It so happens that this idea applies to what I wrote today in an Op-Ed piece for the Orlando Sentinel (orlandosentinel.com): "The Catholic Church needs a kick in the pants."

The essay was occasioned by the recent ordination of an Orlando woman, Rita Lucey, to the priesthood. This is not something I would usually go out of my way to applaud, but it struck me as an important symbolic gesture, a wake-up call about what is deeply wrong with the present all-male, all-celibate clerical world.

So I tried to argue--not easy, given the word limit of under 400 words--that the priesthood needs to be opened up: it is on life support, with U.S. parishes either closing or coping without resident priests.  "The sheep look up and are not fed," as Milton said of the Anglican clergy of his time.

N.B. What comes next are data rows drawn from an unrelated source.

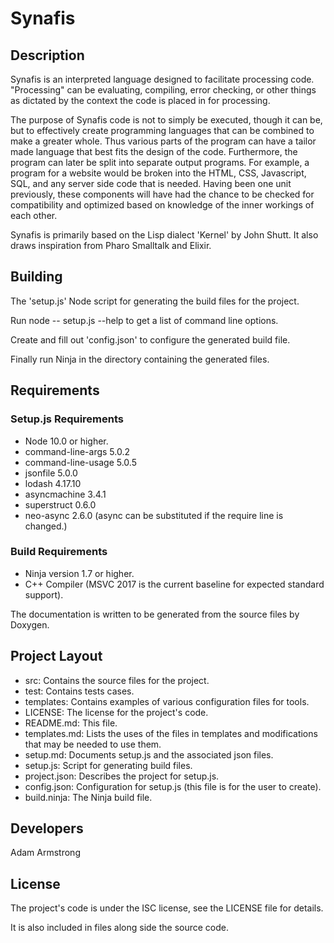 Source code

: # Synafis

## Description

Synafis is an interpreted language designed to facilitate processing code.
"Processing" can be evaluating, compiling, error checking, or other things
as dictated by the context the code is placed in for processing.

The purpose of Synafis code is not to simply be executed, though it can be,
but to effectively create programming languages that can be combined to make
a greater whole. Thus various parts of the program can have a tailor made
language that best fits the design of the code. Furthermore, the program
can later be split into separate output programs. For example, a program
for a website would be broken into the HTML, CSS, Javascript, SQL, and
any server side code that is needed. Having been one unit previously,
these components will have had the chance to be checked for compatibility
and optimized based on knowledge of the inner workings of each other.

Synafis is primarily based on the Lisp dialect 'Kernel' by John Shutt.
It also draws inspiration from Pharo Smalltalk and Elixir.

## Building

The 'setup.js' Node script for generating the build files for the project.

Run node -- setup.js --help to get a list of command line options.

Create and fill out 'config.json' to configure the generated build file.

Finally run Ninja in the directory containing the generated files.

## Requirements

### Setup.js Requirements

- Node 10.0 or higher.
- command-line-args 5.0.2
- command-line-usage 5.0.5
- jsonfile 5.0.0
- lodash 4.17.10
- asyncmachine 3.4.1
- superstruct 0.6.0
- neo-async 2.6.0 (async can be substituted if the require line is changed.)

### Build Requirements

- Ninja version 1.7 or higher.
- C++ Compiler (MSVC 2017 is the current baseline for expected standard support).

The documentation is written to be generated from the source files by Doxygen.

## Project Layout

- src: Contains the source files for the project.
- test: Contains tests cases.
- templates: Contains examples of various configuration files for tools.
- LICENSE: The license for the project's code.
- README.md: This file.
- templates.md: Lists the uses of the files in templates and modifications that may be needed to
  use them.
- setup.md: Documents setup.js and the associated json files.
- setup.js: Script for generating build files.
- project.json: Describes the project for setup.js.
- config.json: Configuration for setup.js (this file is for the user to create).
- build.ninja: The Ninja build file.

## Developers

Adam Armstrong

## License

The project's code is under the ISC license, see the LICENSE file for details.

It is also included in files along side the source code.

I believe the laity in the Catholic church must not act like sheep. They should speak up if they feel, as I do, that open and honest discussion must take place about making celibacy optional for men, not mandatory. Pope Francis is the kind of man who can make such a change and also do something about including women in a decision-making role in the church. If this means ordination to the diaconate, great: a first step toward priesthood in the future.

If Merton were alive, I believe he would be in the front ranks calling for ongoing clerical reform since he knew that the old ways, the old answers, are not always enough.











Sunday, January 12, 2014

Sundays with Andrew

I have learned that spending a bit of time each Sunday with Andrew Sullivan is worthwhile. I mean reading his popular Daily Dish blog, where he and his clever associates post pieces on religion and spirituality, along with all the rest: politics, gender and sex, legalizing pot, and the usual rich cultural mix of poetry and popular culture that this pioneer blogger and thinker is famous for.

This week I glanced at pieces he posted on cosmology, the Hagia Sophia, a poem by William Stafford, and article on the quest for meaning--all helpful in slowing us down as we tend to rush through stuff on the internet.  Even non-theists and materialists can find material for reflection here.

Last week, Sullivan and Co. introduced me to a theologian named Martin Laird, author of Into the Silent Land.  Here, in a generous selection from the book, the Daily Dish gave us a passage on union with God that reminded me of Thomas Merton.  "Separation from God is not possible," writes Laird; "God does not know how to be absent."  We created in our minds the illusion that we are separated from the God, whom we meet in stillness and silence, beyond words. Laird writes beautifully, and I am grateful, as always, to find someone else, with a stronger background in such things, to say what I have been trying to say.

I am also grateful to Andrew for a piece by Robert Barron on why and how the new atheists miss the boat: God, as Aquinas found and Merton (among many others) re-discovered, is the sheer act of being itself. God is not a being separate from us.
Then there was a piece on awe and wonder, the kind found in architecture (I think of the Gothic cathedral), based on an article by a psychiatrist who rejects the taboo on combining psychotherapy and spirituality.  He defines spiritual people as those who exercise their innate ability to experience awe and wonder.  It seems that buildings that inspire awe and wonder are healing because they inspire positive feelings that are quite separate from religious expression.

All this I would have missed without dropping in on Andrew last Sunday.

Wednesday, December 4, 2013

Thomas Merton Remembered II

Dec. 10 is a key date in the life of Thomas Merton: he entered the Trappist monastery, Abbey of the Gethsemani, in Kentucky on that date in 1941, and on Dec. 10, 1968, he died in Bangkok after 27 years as a monk, peace activist, poet, and, above all, prolific spiritual writer.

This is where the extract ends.